If Bill Hader crushing it is the only positive thing about this movie then it will probably still be one of my favorite theater experiences of the year
It seems way too long, and based on some reviews, it sounds like it drags and suffers because of it. This isn't Avengers Endgame where they had to worry about a culmination of 10 years of work. I can't see myself wanting to sit through this movie for that long and will probably wait until it's out of theaters because of it so I can pause it and take breaks.
Everyone complaining this movie is almost three hours... y’all remember that Part 1 is a solid 2 1/2 hours right? This one is barely longer than part 1
I thought Part 1 dragged in places it shouldn't have while not developing enough in places it should have. I didn't think Part 1 was that great and was periodically checking my watch
I am fucking stoked for this movie. Couldn’t have asked for a better cast. Give me a 4 hour version fuq it
movies are regularly too long and I was very skeptical when they said this was almost 3 hours, seems like I may have been right. The Hader praise has me pumped though, also hearing Ransone is great. I always liked that dude
The scene is still in it, they just changed it so me and the others aren’t a part of it. I’m devastated lol
Has there been any mention how much screentime the kids from the first one have? I don't expect a lot but I'm curious
Seems like a lot of flashing back which some critics had issue with but... the book is written like that. I definitely don’t see that as a bad thing.

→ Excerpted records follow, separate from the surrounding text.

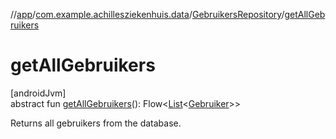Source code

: //[app](../../../index.md)/[com.example.achillesziekenhuis.data](../index.md)/[GebruikersRepository](index.md)/[getAllGebruikers](get-all-gebruikers.md)

# getAllGebruikers

[androidJvm]\
abstract fun [getAllGebruikers](get-all-gebruikers.md)(): Flow&lt;[List](https://kotlinlang.org/api/latest/jvm/stdlib/kotlin.collections/-list/index.html)&lt;[Gebruiker](../../com.example.achillesziekenhuis.model/-gebruiker/index.md)&gt;&gt;

Returns all gebruikers from the database.
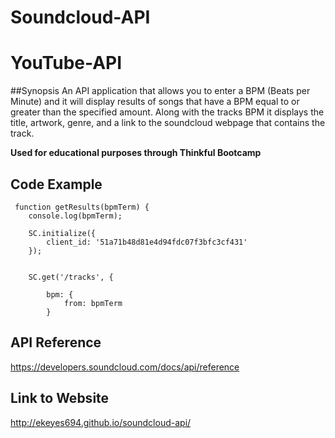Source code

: # Soundcloud-API

# YouTube-API

##Synopsis
An API application that allows you to enter a BPM (Beats per Minute) and it will display results of songs that have
a BPM equal to or greater than the specified amount. Along with the tracks BPM it displays the title, artwork, genre,
and a link to the soundcloud webpage that contains the track.

**Used for educational purposes through Thinkful Bootcamp**

## Code Example

     function getResults(bpmTerm) {
        console.log(bpmTerm);

        SC.initialize({
            client_id: '51a71b48d81e4d94fdc07f3bfc3cf431'
        });


        SC.get('/tracks', {

            bpm: {
                from: bpmTerm
            } 


## API Reference

https://developers.soundcloud.com/docs/api/reference

## Link to Website

http://ekeyes694.github.io/soundcloud-api/

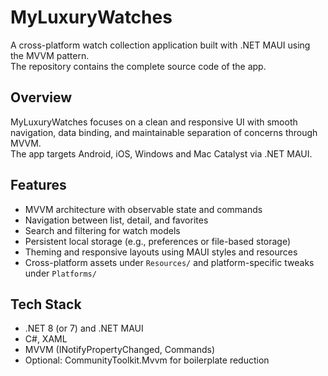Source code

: # MyLuxuryWatches

A cross-platform watch collection application built with .NET MAUI using the MVVM pattern.  
The repository contains the complete source code of the app.

## Overview
MyLuxuryWatches focuses on a clean and responsive UI with smooth navigation, data binding, and maintainable separation of concerns through MVVM.  
The app targets Android, iOS, Windows and Mac Catalyst via .NET MAUI.

## Features
- MVVM architecture with observable state and commands
- Navigation between list, detail, and favorites
- Search and filtering for watch models
- Persistent local storage (e.g., preferences or file-based storage)
- Theming and responsive layouts using MAUI styles and resources
- Cross-platform assets under `Resources/` and platform-specific tweaks under `Platforms/`

## Tech Stack
- .NET 8 (or 7) and .NET MAUI
- C#, XAML
- MVVM (INotifyPropertyChanged, Commands)
- Optional: CommunityToolkit.Mvvm for boilerplate reduction

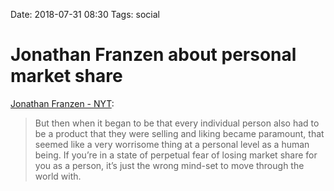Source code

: Date: 2018-07-31 08:30
Tags: social

# Jonathan Franzen about personal market share

[Jonathan Franzen - NYT](https://www.nytimes.com/2018/06/26/magazine/jonathan-franzen-is-fine-with-all-of-it.html):

> But then when it began to be that every individual person also had to be a product that they were selling and liking became paramount, that seemed like a very worrisome thing at a personal level as a human being. If you’re in a state of perpetual fear of losing market share for you as a person, it’s just the wrong mind-set to move through the world with.
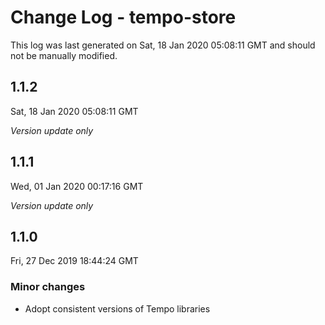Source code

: # Change Log - tempo-store

This log was last generated on Sat, 18 Jan 2020 05:08:11 GMT and should not be manually modified.

## 1.1.2
Sat, 18 Jan 2020 05:08:11 GMT

*Version update only*

## 1.1.1
Wed, 01 Jan 2020 00:17:16 GMT

*Version update only*

## 1.1.0
Fri, 27 Dec 2019 18:44:24 GMT

### Minor changes

- Adopt consistent versions of Tempo libraries

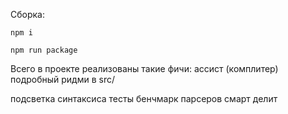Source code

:Сборка:

`npm i`

`npm run package`

Всего в проекте реализованы такие фичи:
ассист (комплитер)
подробный ридми в src/

подсветка синтаксиса
тесты
бенчмарк парсеров
смарт делит
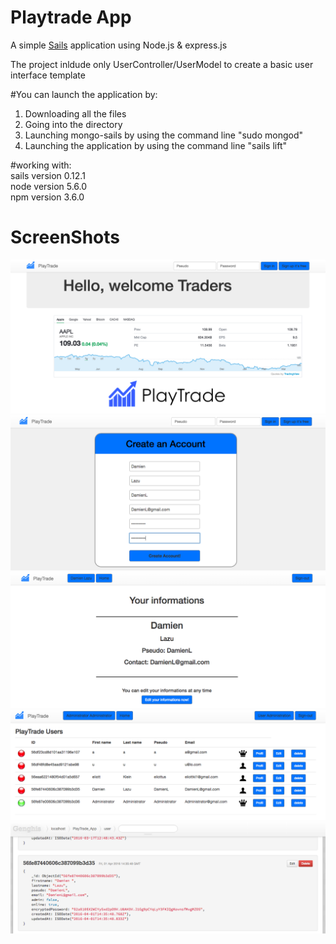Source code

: # Playtrade App


A simple [Sails](http://sailsjs.org) application using Node.js & express.js </br>

The project inldude only UserController/UserModel to create a basic user interface template 

#You can launch the application by: </br>

1) Downloading all the files</br>
2) Going into the directory </br>
2) Launching mongo-sails by using the command line "sudo mongod"</br>
3) Launching the application by using the command line "sails lift"</br>

#working with: </br>
sails version 0.12.1</br>
node version 5.6.0</br>
npm version 3.6.0

# ScreenShots

![alt tag](https://github.com/jadedagher/Sails_app_Node-ExpressJS/blob/master/Hello_screenshot.png)
![alt tag](https://github.com/jadedagher/Sails_app_Node-ExpressJS/blob/master/SignUpForm_screenshot.png)
![alt tag](https://github.com/jadedagher/Sails_app_Node-ExpressJS/blob/master/ProfilPage_screenshot.png)
![alt tag](https://github.com/jadedagher/Sails_app_Node-ExpressJS/blob/master/AdminPanel_screenshot.png)
![alt tag](https://github.com/jadedagher/Sails_app_Node-ExpressJS/blob/master/databaseView_screenshot.png)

The thing that makes Stephen King an ubiquitous force in the literary world is not just that he can craft a scary story, it's that he can make the characters feel frustratingly, beautifully real. There's a warmth to his writing that shines through, even in the darkest places. For example, when I think about something like 'Salem's Lot, I think about Ben and Susan's budding romance, I think about Mark's horror movie fanaticism, Father Callahan's battle with his faith, and how all of these things coalesce into the end of the book. IT the book is scary, but it has that warmth in the scenes where the kids are being kids. There's a security in the fact that your friends are your friends and they'll believe you and help you, no matter what. The scariest part of each Stephen King story is the deconstruction of that feeling of safety, the slow cooling of the lengthy human build-up into whatever terrifying idea he's cooked up. In the first movie, when they're all in the swimming hole and they're playing and shouting and finding turtles, I was legitimately moved to tears because it felt like the filmmakers had finally captured what's made these books special to me since I was a kid. Not to be all "critics just don't get it" but when I see critics looking for scares over these elements, I feel like they truly don't get it. He might not be the best writer of all time, but he gets it, whatever it is, and that's why we go back over and over and why sometimes the film adaptations just can't get it right.
this is completely it, thank you. the last two chapters of the book when they say goodbye are what stuck with me far more than the scary Pennywise parts.
I stayed up until four in the morning to finish the first time I read the book, and I cried for the rest of the night. Hit me like a ton of bricks.